2019
Nos momentos de desânimo, lembre-se da viúva de Naim
Abril de 2019


Nos momentos de desânimo, lembre-se da viúva de Naim

É justamente quando nos sentimos esquecidos ou desprezados que devemos lembrar que Jesus foi ajudar a viúva exatamente em seu momento de maior necessidade, e Ele virá nos auxiliar também.

the widow of Nain

Às vezes, nos altos e baixos da vida, podemos sentir que Deus não está muito atuante em nosso cotidiano. O curso dos acontecimentos parece bem entediante e monótono. Sem grandes mudanças, às vezes é difícil identificar um ponto no qual Deus interveio diretamente em nossas circunstâncias. Sempre que me sinto assolado por sentimentos de insignificância da minha vida, sempre penso numa mulher do Novo Testamento que deve ter se sentido assim. Seu nome não é mencionado nas escrituras, mas ela é simplesmente conhecida pelo nome de sua vila e por seu estado civil.

A mulher é a viúva de Naim, e somente o evangelista Lucas registra sua incrível história. Para mim, ela representa a essência da ministração personalizada feita pelo Salvador e de como Ele ajudava as pessoas desanimadas e comuns de Sua sociedade. Esse relato responde de modo retumbante à dúvida: se Deus nos conhece e Se importa conosco.

Uma breve sinopse do milagre do capítulo 7 de Lucas mostra Jesus parando uma procissão fúnebre e trazendo milagrosamente um rapaz morto de volta à vida. Mas há muito mais a ser entendido na situação. Com todos os milagres, mas sobretudo nesse, o contexto é vital para a compreensão do ocorrido. Como alguém que deu aulas no Centro de Jerusalém da Universidade Brigham Young, vou compartilhar alguns pontos de vista pessoais sobre esse milagre.

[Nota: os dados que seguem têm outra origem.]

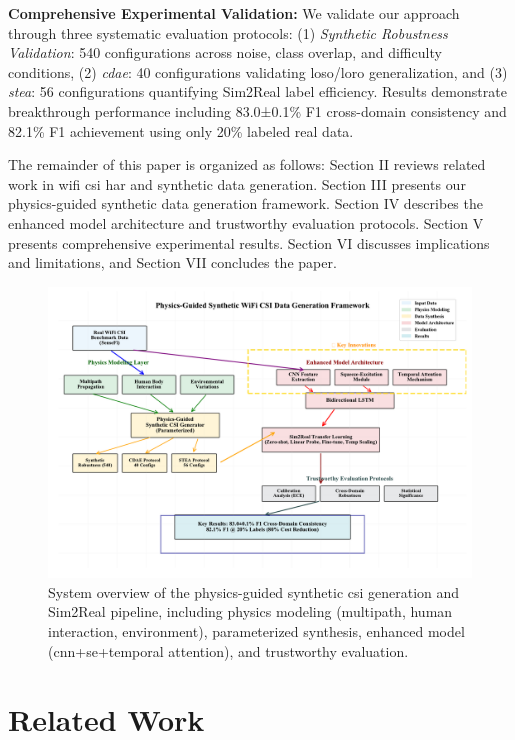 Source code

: \documentclass[journal]{IEEEtran}
\begin{document}
\textbf{Comprehensive Experimental Validation:} We validate our approach through three systematic evaluation protocols: (1) \textit{Synthetic Robustness Validation}: 540 configurations across noise, class overlap, and difficulty conditions, (2) \textit{\gls{cdae}}: 40 configurations validating \gls{loso}/\gls{loro} generalization, and (3) \textit{\gls{stea}}: 56 configurations quantifying Sim2Real label efficiency. Results demonstrate breakthrough performance including 83.0±0.1\% F1 cross-domain consistency and 82.1\% F1 achievement using only 20\% labeled real data.

The remainder of this paper is organized as follows: Section II reviews related work in \gls{wifi} \gls{csi} \gls{har} and synthetic data generation. Section III presents our physics-guided synthetic data generation framework. Section IV describes the enhanced model architecture and trustworthy evaluation protocols. Section V presents comprehensive experimental results. Section VI discusses implications and limitations, and Section VII concludes the paper.

\begin{figure}[t]
\centering
\includegraphics[width=\columnwidth]{figures/figure1_system overview.pdf}
\caption{System overview of the physics-guided synthetic \gls{csi} generation and Sim2Real pipeline, including physics modeling (multipath, human interaction, environment), parameterized synthesis, enhanced model (\gls{cnn}+\gls{se}+temporal attention), and trustworthy evaluation.}
\label{fig:system_overview}
\end{figure}

\section{Related Work}
\end{document}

Naim era um vilarejo agrícola na época de Jesus, aninhado no sopé do monte Moré, que definia a margem ocidental do vale de Jezreel. A cidade propriamente dita ficava fora do caminho mais trilhado. O acesso se limitava a uma única estradinha. Na época de Jesus, aquele assentamento devia ser bem pequeno e relativamente pobre, e ainda continua assim desde aquela época. Houve ocasiões em sua história em que a cidade chegou a ter apenas 34 casas e somente 189 pessoas.1 Hoje há nela 1.500 habitantes.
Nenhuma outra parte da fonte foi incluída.